I liked this book, but there wasn’t necessarily anything spectacular about it for me.  I think because I was part of a generation whose authors were unafraid to touch on the tough subjects surrounding growing up, I find this particular book’s approach to grief and suffering to be commonplace.  Booklist says that, when it was released, it was one of the first books of its kind to address “teen life in all its darkness and complexity.”  For a first introduction to its themes and ideas, I would say it was probably shocking.  Zindel also does a great job of not writing down to his audience; even though the teens are telling this story, they don’t offer some cookie-cutter “moral” to the story in the end, which is always a “plus” in the world of YA.

Overall, I liked it a lot more than The Catcher in the Rye, and I can see why it was included on the list.

 

#6:  I Know What You Did Last Summer, Lois Duncan

[Do you guys remember that first book you read that freaked you the heck out?  For a lot of people, it was probably that “Scary Stories” series.  For me, it was Duncan’s masterpiece.  Goosebumps for days!]

Something happened last summer involving four teens.  They thought no one knew about it.  That is, until a stranger contacted one of them, saying he knew what had happened.  What follows is a dangerous series of events that ends in a “surprising” twist that “no one” can see coming!

I’ll be honest, though–I re-read this after I saw it on the list, and I now realize that 10-year-old me had a very simplistic idea of what “scary” is.

I can certainly understand its inclusion on this list.  This was also one of my first introductions to the processing of “guilt” as a teen (or, in my case, tween), and Duncan certainly hopes to achieve an intimate understanding of what someone might go through when faced like a situation like this.  All lame-movie-making aside, the inspiration behind the threat in this book is both personified and very real fear.

It was great to return to one of my childhood favorites.  Lois Duncan’s books are all sufficiently creepy and spooky, and it’s pretty cool to see one of them featured on this list!

 

#9: Gentlehands, M. E. Kerr

This book comes with a really interesting concept–a young guy develops a relationship with his grandfather, only to find out that the same man is a wanted Nazi officer.  Unfortunately, in this particular telling, I think the actual heart of this story was overshadowed by a rather lame love story.

Buddy comes from the rough side of the tracks, and Skye is the daughter of a wealthy family who visits for summer vacation.  Their connection feels rather inauthentic, and the added drama of the hatred and distrust from Buddy’s parents toward those with “money” detracted from the overall purpose of the story (in my opinion).  Also, I always find it so difficult, and therefore weird, to tell a summer fling story from the perspective of the guy.

I liked the idea of this book a lot, and it makes me wonder if accounts like it are out there.  But I don’t think I would recommend it as anything more than a romance.

 

#11: Annie on My Mind, Nancy Garden

I think Booklist’s write-up of this one says it best:

“Garden’s novel, centered on Annie and Liza’s romance, revealed gradually through Liza’s memories, has all the iconic markers of teen romance, but it was truly groundbreaking: this teenage lesbian love story was the first of it’s kind to have a happy ending.”

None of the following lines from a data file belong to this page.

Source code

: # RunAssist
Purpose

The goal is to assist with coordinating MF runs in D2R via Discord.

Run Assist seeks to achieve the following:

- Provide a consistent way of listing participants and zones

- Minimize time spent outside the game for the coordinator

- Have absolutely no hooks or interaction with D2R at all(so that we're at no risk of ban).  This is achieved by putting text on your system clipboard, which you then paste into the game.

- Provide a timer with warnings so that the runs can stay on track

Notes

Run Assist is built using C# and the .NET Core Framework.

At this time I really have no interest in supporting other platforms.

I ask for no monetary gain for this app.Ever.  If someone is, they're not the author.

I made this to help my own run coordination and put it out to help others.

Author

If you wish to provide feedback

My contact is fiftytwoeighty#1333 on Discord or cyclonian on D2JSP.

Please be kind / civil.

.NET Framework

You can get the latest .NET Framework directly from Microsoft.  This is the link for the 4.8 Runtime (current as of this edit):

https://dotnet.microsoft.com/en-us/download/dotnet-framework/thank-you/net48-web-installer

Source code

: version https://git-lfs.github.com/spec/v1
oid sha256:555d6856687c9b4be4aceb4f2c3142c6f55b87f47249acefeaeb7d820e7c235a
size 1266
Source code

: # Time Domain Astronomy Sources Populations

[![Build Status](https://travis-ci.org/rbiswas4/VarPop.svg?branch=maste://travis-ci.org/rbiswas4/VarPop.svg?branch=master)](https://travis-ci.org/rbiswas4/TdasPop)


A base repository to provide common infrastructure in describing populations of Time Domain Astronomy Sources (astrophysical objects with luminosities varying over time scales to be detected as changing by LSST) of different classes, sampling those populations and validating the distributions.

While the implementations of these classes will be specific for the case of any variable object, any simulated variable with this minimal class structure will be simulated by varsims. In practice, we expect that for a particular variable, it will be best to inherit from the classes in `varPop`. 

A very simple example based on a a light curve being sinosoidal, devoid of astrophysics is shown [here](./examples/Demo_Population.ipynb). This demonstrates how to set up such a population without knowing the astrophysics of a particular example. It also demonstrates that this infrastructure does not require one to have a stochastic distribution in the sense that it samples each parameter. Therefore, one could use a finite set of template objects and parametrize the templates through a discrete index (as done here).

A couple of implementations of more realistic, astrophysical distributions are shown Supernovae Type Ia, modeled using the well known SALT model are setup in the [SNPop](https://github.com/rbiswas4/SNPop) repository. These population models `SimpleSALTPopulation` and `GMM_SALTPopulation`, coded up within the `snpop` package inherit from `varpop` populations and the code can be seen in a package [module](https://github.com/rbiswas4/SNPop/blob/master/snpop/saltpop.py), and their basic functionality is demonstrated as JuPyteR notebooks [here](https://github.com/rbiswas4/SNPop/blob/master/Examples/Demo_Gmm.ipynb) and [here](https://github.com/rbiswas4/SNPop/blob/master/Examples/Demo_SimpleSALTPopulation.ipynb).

I really enjoyed reading through this romance.  The story moves from friendship, to general acceptance of their identities, to discoveries considering how the world perceives them (incorrectly, I might add) and who they can turn to for help.  I like the parallel that appears between them and a couple of the other characters in the story.  And, for once, the flashback really seems to balance out the storytelling elements.  This one is definitely worth the read!

 

#14: Howl’s Moving Castle, Diane Wynne Jones

That’s right, folks–the very famous Miyazaki film was first and foremost a YA novel.  The same lovable Sophie appears to help the Wizard Howl in his escapades, just as the film portrays.

I’ll be honest–I found this book incredibly boring.  I don’t think it carried the plot well, and there were several parts of the book that I simply skimmed (without losing any part of the plot).  It is, perhaps, a perfect introduction to other fantasy novels (i.e. Terry Brooks, Robert Jordan), which I also struggle to get through.  Thus, for those who more greatly enjoy this genre, it may be a brilliant execution.  I, for one, will stick with watching the film.

 

#18: Staying Fat for Sarah Byrnes, Chris Crutcher

This book was actually a required reading title I read way back in high school, almost a decade ago.  Chris Crutcher, the author, actually came to our school to talk about his books (we could pick from a list of them, and I chose this one).  The actual plot of this story has faded for me, but I didn’t feel the need to re-read it, like IKWYDLS.

The one thing I know for sure is that Crutcher attempts to address the Tough Stuff in everything he writes.  This book alone deals with abuse, body image issues, high school drama, and so much more.  The characters are very relatable.  You feel for their experiences and recognize similarities in your own life, even if they don’t reach this extreme.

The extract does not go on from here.